> [What the exercise asks] Copy exactly the lines of the data below that run from the line holding "стабилизированного вращением КА" through the line holding "направлены в полюса", both ends included.

> [Excerpted records]
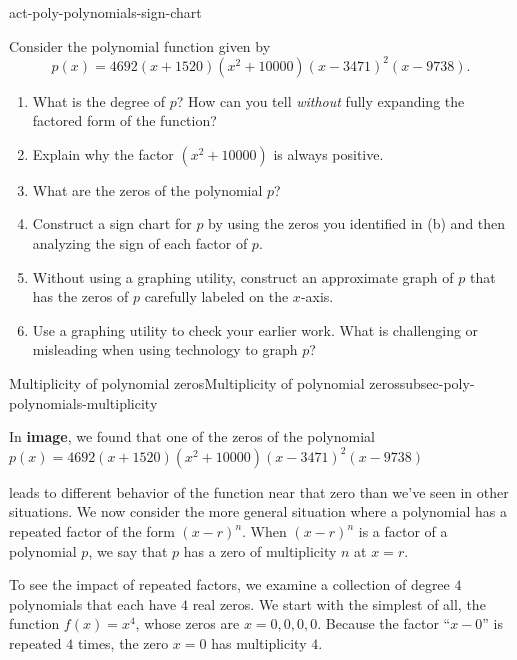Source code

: \documentclass{ximera}
\begin{document}
\begin{exploration}{}{act-poly-polynomials-sign-chart}%

Consider the polynomial function given by%
$$
p(x) = 4692(x+1520)(x^2+10000)(x-3471)^2(x-9738)\text{.}
$$
%

\begin{enumerate}[label=\alph*.]
\item What is the degree of $p$?  How can you tell \emph{without} fully expanding the factored form of the function?%
\item Explain why the factor $(x^2 + 10000)$ is always positive.%
\item What are the zeros of the polynomial $p$?%
\item Construct a sign chart for $p$ by using the zeros you identified in (b) and then analyzing the sign of each factor of $p$.%
\item Without using a graphing utility, construct an approximate graph of $p$ that has the zeros of $p$ carefully labeled on the $x$-axis.%
\item Use a graphing utility to check your earlier work.  What is challenging or misleading when using technology to graph $p$?%
\end{enumerate}
%
\end{exploration}

%
%
%
{Multiplicity of polynomial zeros}{}{Multiplicity of polynomial zeros}{}{}{subsec-poly-polynomials-multiplicity}

In \textbf{image}, we found that one of the zeros of the polynomial $p(x)=4692(x + 1520)(x^{2} + 10000)(x - 3471)^{2}(x - 9738)$

 leads to different behavior of the function near that zero than we've seen in other situations.  We now consider the more general situation where a polynomial has a repeated factor of the form $(x-r)^{n}$.  When $(x-r)^{n}$ is a factor of a polynomial $p$, we say that $p$ has a zero of multiplicity $n$ at $x=r$. 

To see the impact of repeated factors, we examine a collection of degree $4$ polynomials that each have $4$ real zeros.  We start with the simplest of all, the function $f(x) = x^4$, whose zeros are $x = 0, 0, 0, 0$.  Because the factor ``$x-0$'' is repeated $4$ times, the zero $x = 0$ has multiplicity $4$.%
\end{document}

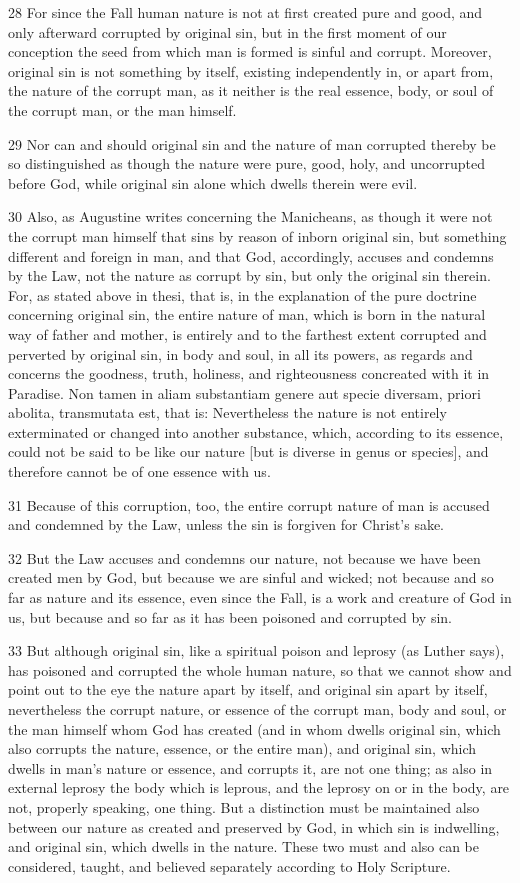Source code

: 28 For since the Fall human nature is not at first created pure and good, and only afterward corrupted by original sin, but in the first moment of our conception the seed from which man is formed is sinful and corrupt. Moreover, original sin is not something by itself, existing independently in, or apart from, the nature of the corrupt man, as it neither is the real essence, body, or soul of the corrupt man, or the man himself.

29 Nor can and should original sin and the nature of man corrupted thereby be so distinguished as though the nature were pure, good, holy, and uncorrupted before God, while original sin alone which dwells therein were evil.

30 Also, as Augustine writes concerning the Manicheans, as though it were not the corrupt man himself that sins by reason of inborn original sin, but something different and foreign in man, and that God, accordingly, accuses and condemns by the Law, not the nature as corrupt by sin, but only the original sin therein. For, as stated above in thesi, that is, in the explanation of the pure doctrine concerning original sin, the entire nature of man, which is born in the natural way of father and mother, is entirely and to the farthest extent corrupted and perverted by original sin, in body and soul, in all its powers, as regards and concerns the goodness, truth, holiness, and righteousness concreated with it in Paradise. Non tamen in aliam substantiam genere aut specie diversam, priori abolita, transmutata est, that is: Nevertheless the nature is not entirely exterminated or changed into another substance, which, according to its essence, could not be said to be like our nature [but is diverse in genus or species], and therefore cannot be of one essence with us.

31 Because of this corruption, too, the entire corrupt nature of man is accused and condemned by the Law, unless the sin is forgiven for Christ’s sake.

32 But the Law accuses and condemns our nature, not because we have been created men by God, but because we are sinful and wicked; not because and so far as nature and its essence, even since the Fall, is a work and creature of God in us, but because and so far as it has been poisoned and corrupted by sin.

33 But although original sin, like a spiritual poison and leprosy (as Luther says), has poisoned and corrupted the whole human nature, so that we cannot show and point out to the eye the nature apart by itself, and original sin apart by itself, nevertheless the corrupt nature, or essence of the corrupt man, body and soul, or the man himself whom God has created (and in whom dwells original sin, which also corrupts the nature, essence, or the entire man), and original sin, which dwells in man’s nature or essence, and corrupts it, are not one thing; as also in external leprosy the body which is leprous, and the leprosy on or in the body, are not, properly speaking, one thing. But a distinction must be maintained also between our nature as created and preserved by God, in which sin is indwelling, and original sin, which dwells in the nature. These two must and also can be considered, taught, and believed separately according to Holy Scripture.

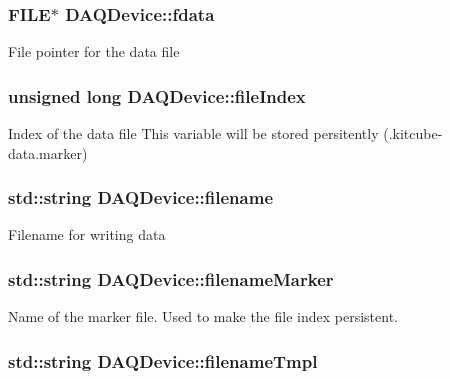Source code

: \hypertarget{classDAQDevice_a0dcbda57c0b7b95d27a53ed5e1fabf59}{
\subsubsection[{fdata}]{\setlength{\rightskip}{0pt plus 5cm}F\-I\-L\-E$\ast$ D\-A\-Q\-Device\-::fdata\hspace{0.3cm}{\ttfamily [protected]}}}\label{classDAQDevice_a0dcbda57c0b7b95d27a53ed5e1fabf59}
File pointer for the data file \hypertarget{classDAQDevice_a68a1e79d4d2efd8592d566bacc1838f2}{
\subsubsection[{file\-Index}]{\setlength{\rightskip}{0pt plus 5cm}unsigned long D\-A\-Q\-Device\-::file\-Index\hspace{0.3cm}{\ttfamily [protected]}}}\label{classDAQDevice_a68a1e79d4d2efd8592d566bacc1838f2}
Index of the data file This variable will be stored persitently (.kitcube-\/data.\-marker) \hypertarget{classDAQDevice_a7f9cda7cf5b41f6b134c313477e9644b}{
\subsubsection[{filename}]{\setlength{\rightskip}{0pt plus 5cm}std\-::string D\-A\-Q\-Device\-::filename\hspace{0.3cm}{\ttfamily [protected]}}}\label{classDAQDevice_a7f9cda7cf5b41f6b134c313477e9644b}
Filename for writing data \hypertarget{classDAQDevice_a43ebbf069d065fdafba9aa9664ab76b1}{
\subsubsection[{filename\-Marker}]{\setlength{\rightskip}{0pt plus 5cm}std\-::string D\-A\-Q\-Device\-::filename\-Marker\hspace{0.3cm}{\ttfamily [protected]}}}\label{classDAQDevice_a43ebbf069d065fdafba9aa9664ab76b1}
Name of the marker file. Used to make the file index persistent. \hypertarget{classDAQDevice_a2abc939adabdc9bc9a88bd1db5dcfd08}{
\subsubsection[{filename\-Tmpl}]{\setlength{\rightskip}{0pt plus 5cm}std\-::string D\-A\-Q\-Device\-::filename\-Tmpl\hspace{0.3cm}{\ttfamily [private]}}}\label{classDAQDevice_a2abc939adabdc9bc9a88bd1db5dcfd08}
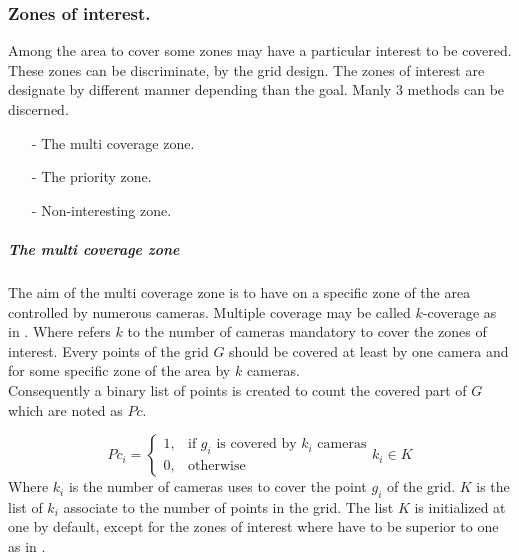 \subsubsection{Zones of interest.} \label{sec:zoneOfInterest}
Among the area to cover some zones may have a particular interest to be covered. These zones can be discriminate, by the grid design. 
The zones of interest are designate by different manner depending than the goal. Manly 3 methods can be discerned.
\begin{itemize}
	\item[-]	The multi coverage zone. 
	\item[-]	The priority zone.  
	\item[-]	Non-interesting zone.
\end{itemize}
 

\subparagraph{The multi coverage zone}
The aim  of the multi coverage zone is to have on a specific zone of the area controlled by numerous cameras.  Multiple coverage may be called $k$-coverage as in \cite{174*zhang2016}. Where refers $k$ to the number of cameras mandatory to cover the zones of interest. 
Every points of the grid $G$ should be covered at least by one camera and for some specific zone of the area by $k$ cameras.\\
 Consequently a binary list of points is created to count the covered part of $G$ which are noted as $Pc$.

\begin{equation}\label{eq:PciK}
Pc_i= \begin{cases} 1, & \mbox{if } g_i\mbox{ is covered by $k_i$ cameras} \\ 0, & \mbox{otherwise}   \end{cases}k_i \in K
\end{equation}
Where $k_i$ is the number of cameras uses to cover the point $g_i$ of the grid. $K$ is the list of $k_i$ associate to the number of points in the grid. The list $K$ is initialized at one by default, except for the zones of interest where have to be superior to one as in \cite{82*chrysostomou2012}. 

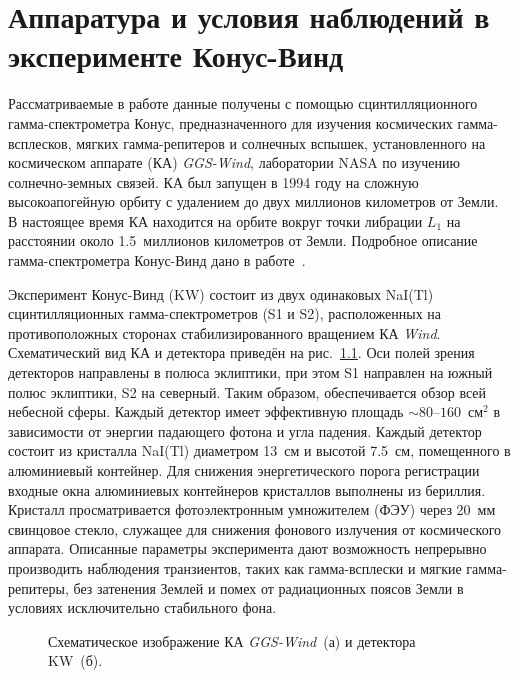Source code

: \chapter{Аппаратура и условия наблюдений в эксперименте Конус-Винд}\label{KW_description}

Рассматриваемые в работе данные получены с помощью сцинтилляционного гамма-спектрометра 
Конус, предназначенного для изучения космических гамма-всплесков, мягких гамма-репитеров и солнечных вспышек,
установленного на космическом аппарате (КА) \textit{GGS-Wind}, лаборатории NASA по изучению 
солнечно-земных связей. КА был запущен в 1994 году на сложную высокоапогейную орбиту 
с удалением до двух миллионов километров от Земли. В настоящее время КА находится 
на орбите вокруг точки либрации $L_1$ на расстоянии около 1.5~миллионов километров от Земли.
Подробное описание гамма-спектрометра Конус-Винд дано в работе~\citep{Aptekar_1995SSR}.

Эксперимент Конус-Винд (KW) состоит из двух одинаковых NaI(Tl) сцинтилляционных 
гамма-спектрометров (S1 и S2), расположенных на противоположных сторонах 
стабилизированного вращением КА \textit{Wind}. 
Схематический вид КА и детектора приведён на рис.~\ref{img:KW_main_view}.
Оси полей зрения детекторов 
направлены в полюса эклиптики, при этом S1 направлен на южный полюс эклиптики, 
S2 на северный. Таким образом, обеспечивается обзор всей небесной сферы. 
Каждый детектор имеет эффективную площадь $\sim 80\textrm{--}160$~см$^2$ в 
зависимости от энергии падающего фотона и угла падения. Каждый детектор состоит 
из кристалла NaI(Tl) диаметром 13~см и высотой 7.5~см, помещенного в алюминиевый 
контейнер. Для снижения энергетического порога регистрации входные окна алюминиевых 
контейнеров кристаллов выполнены из бериллия. Кристалл просматривается фотоэлектронным 
умножителем (ФЭУ) через 20~мм свинцовое стекло, служащее для снижения фонового 
излучения от космического аппарата. Описанные параметры эксперимента дают 
возможность непрерывно производить наблюдения транзиентов, таких как гамма-всплески 
и мягкие гамма-репитеры, без затенения Землей и помех от радиационных поясов Земли 
в условиях исключительно стабильного фона. 

\begin{figure}[h]
  \begin{minipage}[h]{0.5\textwidth}
  \end{minipage}
  \hfill
  \begin{minipage}[h]{0.5\textwidth}
  \end{minipage}
  \caption[Схематическое изображение КА \textit{GGS-Wind} и детектора KW.]
  {Схематическое изображение КА \textit{GGS-Wind}~(а) и детектора KW~(б).}
  \label{img:KW_main_view}  
\end{figure}

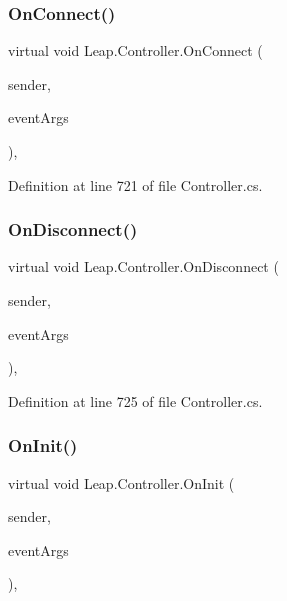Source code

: \subsubsection{\texorpdfstring{OnConnect()}{OnConnect()}}
{\footnotesize\ttfamily virtual void Leap.\+Controller.\+On\+Connect (\begin{DoxyParamCaption}\item[{object}]{sender,  }\item[{\mbox{\hyperlink{class_leap_1_1_connection_event_args}{Connection\+Event\+Args}}}]{event\+Args }\end{DoxyParamCaption})\hspace{0.3cm}{\ttfamily [protected]}, {\ttfamily [virtual]}}



Definition at line 721 of file Controller.\+cs.

\mbox{\label{class_leap_1_1_controller_a06fff0c5313c992da0b84714f561acff}} 
\subsubsection{\texorpdfstring{OnDisconnect()}{OnDisconnect()}}
{\footnotesize\ttfamily virtual void Leap.\+Controller.\+On\+Disconnect (\begin{DoxyParamCaption}\item[{object}]{sender,  }\item[{\mbox{\hyperlink{class_leap_1_1_connection_lost_event_args}{Connection\+Lost\+Event\+Args}}}]{event\+Args }\end{DoxyParamCaption})\hspace{0.3cm}{\ttfamily [protected]}, {\ttfamily [virtual]}}



Definition at line 725 of file Controller.\+cs.

\mbox{\label{class_leap_1_1_controller_a0e0ce4c3c7526305c2a8c79c7f5cd1a7}} 
\subsubsection{\texorpdfstring{OnInit()}{OnInit()}}
{\footnotesize\ttfamily virtual void Leap.\+Controller.\+On\+Init (\begin{DoxyParamCaption}\item[{object}]{sender,  }\item[{\mbox{\hyperlink{class_leap_1_1_leap_event_args}{Leap\+Event\+Args}}}]{event\+Args }\end{DoxyParamCaption})\hspace{0.3cm}{\ttfamily [protected]}, {\ttfamily [virtual]}}



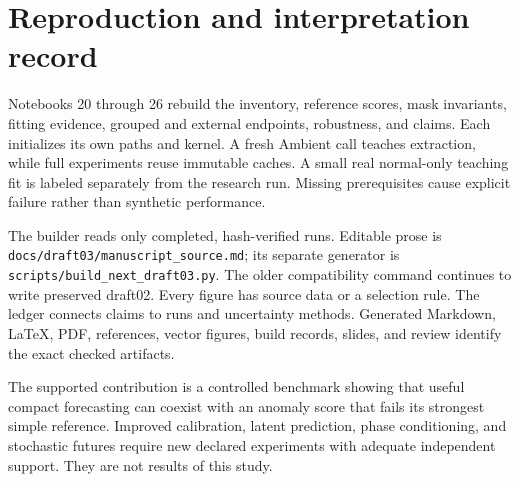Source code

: \documentclass[letterpaper]{article}
\begin{document}
\section{Reproduction and interpretation record}

Notebooks 20 through 26 rebuild the inventory, reference scores, mask invariants, fitting evidence, grouped and external endpoints, robustness, and claims. Each initializes its own paths and kernel. A fresh Ambient call teaches extraction, while full experiments reuse immutable caches. A small real normal-only teaching fit is labeled separately from the research run. Missing prerequisites cause explicit failure rather than synthetic performance.

The builder reads only completed, hash-verified runs. Editable prose is \texttt{docs/draft03/manuscript\_source.md}; its separate generator is \texttt{scripts/build\_next\_draft03.py}. The older compatibility command continues to write preserved draft02. Every figure has source data or a selection rule. The ledger connects claims to runs and uncertainty methods. Generated Markdown, LaTeX, PDF, references, vector figures, build records, slides, and review identify the exact checked artifacts.

The supported contribution is a controlled benchmark showing that useful compact forecasting can coexist with an anomaly score that fails its strongest simple reference. Improved calibration, latent prediction, phase conditioning, and stochastic futures require new declared experiments with adequate independent support. They are not results of this study.
\end{document}
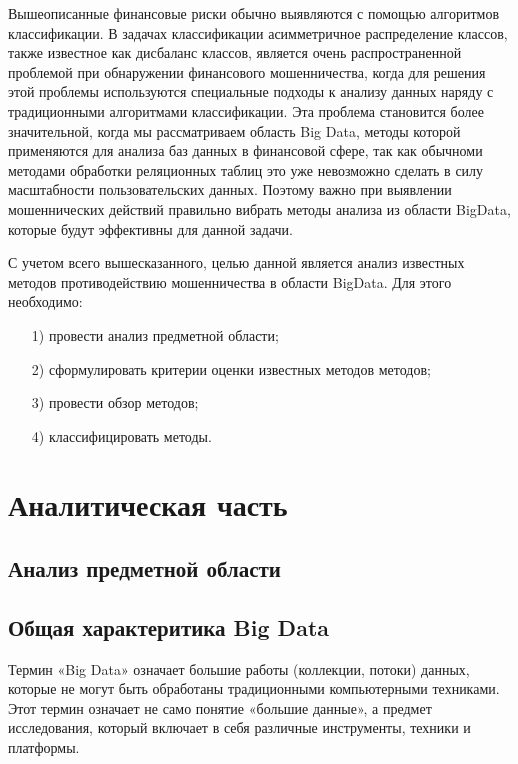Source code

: \documentclass[12pt]{report}
\begin{document}
	Вышеописанные финансовые риски обычно выявляются с помощью алгоритмов классификации. В задачах классификации асимметричное распределение классов, также известное как дисбаланс классов, является очень распространенной проблемой при обнаружении финансового мошенничества, когда для решения этой проблемы используются специальные подходы к анализу данных наряду с традиционными алгоритмами классификации. Эта проблема становится более значительной, когда мы рассматриваем область Big Data, методы которой применяются для анализа баз данных в финансовой сфере, так как обычноми методами обработки реляционных таблиц это уже невозможно сделать в силу масштабности пользовательских данных. Поэтому важно при выявлении мошеннических действий правильно вибрать методы анализа из области BigData, которые будут эффективны для данной задачи.
	
	С учетом всего вышесказанного, целью данной является анализ известных методов противодействию мошенничества в области BigData. Для этого необходимо:
	\begin{enumerate}
		\item[1)] провести анализ предметной области;
		\item[2)] сформулировать критерии оценки известных методов методов;
		\item[3)] провести обзор методов;
		\item[4)] классифицировать методы.
	\end{enumerate}

	\chapter{Аналитическая часть}
	
	\section{Анализ предметной области}
	
	\section{Общая характеритика Big Data}
	
	Термин «Big Data» означает большие работы (коллекции, потоки) данных, которые не могут быть обработаны традиционными компьютерными техниками. Этот термин означает не само понятие «большие данные», а предмет исследования, который включает в себя различные инструменты, техники и платформы.
	
\end{document}
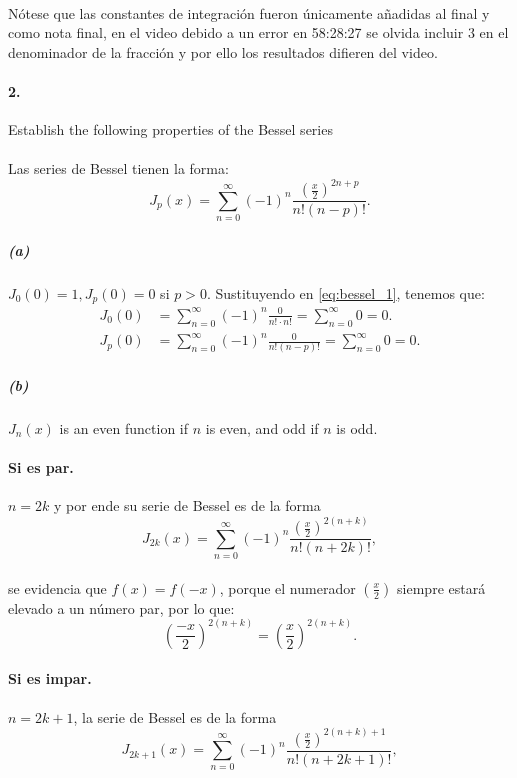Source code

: \documentclass{article}
\begin{document}
\paragraph{}Nótese que las constantes de integración fueron únicamente añadidas al final y como nota final, en el video debido a un error en 58:28:27 se olvida incluir $3$ en el denominador de la fracción y por ello los resultados difieren del video.
\paragraph{2.} Establish the following properties of the Bessel series
\paragraph{} Las series de Bessel tienen la forma:
\begin{equation}
J_p(x) = \sum_{n=0}^{\infty} (-1)^n \frac{(\frac{x}{2})^{2n+p}}{n! (n-p)!}.\label{eq:bessel_1}
\end{equation}
\subparagraph{(a)} $J_0(0) = 1,J_p(0)=0$ si $p > 0$. Sustituyendo en \eqref{eq:bessel_1}, tenemos que:
\begin{align*}
	J_0(0) &= \sum_{n=0}^{\infty} (-1)^n \frac{0}{n! \cdot n!} = \sum_{n=0}^{\infty} 0 = 0.\\[5pt]
	J_p(0) &= \sum_{n=0}^{\infty} (-1)^n \frac{0}{n! (n-p)!} = \sum_{n=0}^{\infty} 0 = 0.
\end{align*}
\subparagraph{(b)} $J_n(x)$ is an even function if $n$ is even, and odd if $n$ is odd.
\paragraph{Si es par.} $n=2k$ y por ende su serie de Bessel es de la forma
\begin{equation}
J_{2k} (x) = \sum_{n=0}^{\infty} (-1)^n \frac{(\frac{x}{2})^{2(n+k)}}{n! (n + 2k)!}\label{eq:bessel_even},
\end{equation}
\paragraph{} se evidencia que $f(x) = f(-x)$, porque el numerador $(\frac{x}{2})$ siempre estará elevado a un número par, por lo que:
$$\left(\frac{-x}{2}\right)^{2(n+k)} = \left(\frac{x}{2}\right)^{2(n+k)}.$$
\paragraph{Si es impar.} $n=2k+1$, la serie de Bessel es de la forma
\begin{equation}
J_{2k+1} (x) = \sum_{n=0}^{\infty} (-1)^n \frac{(\frac{x}{2})^{2(n+k) + 1}}{n! (n+2k+1)!}\label{eq:bessel_odd},
\end{equation}
\end{document}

> [Answer to this exercise]
стабилизированного вращением КА \textit{Wind}. 
Схематический вид КА и детектора приведён на рис.~\ref{img:KW_main_view}.
Оси полей зрения детекторов 
направлены в полюса эклиптики, при этом S1 направлен на южный полюс эклиптики, 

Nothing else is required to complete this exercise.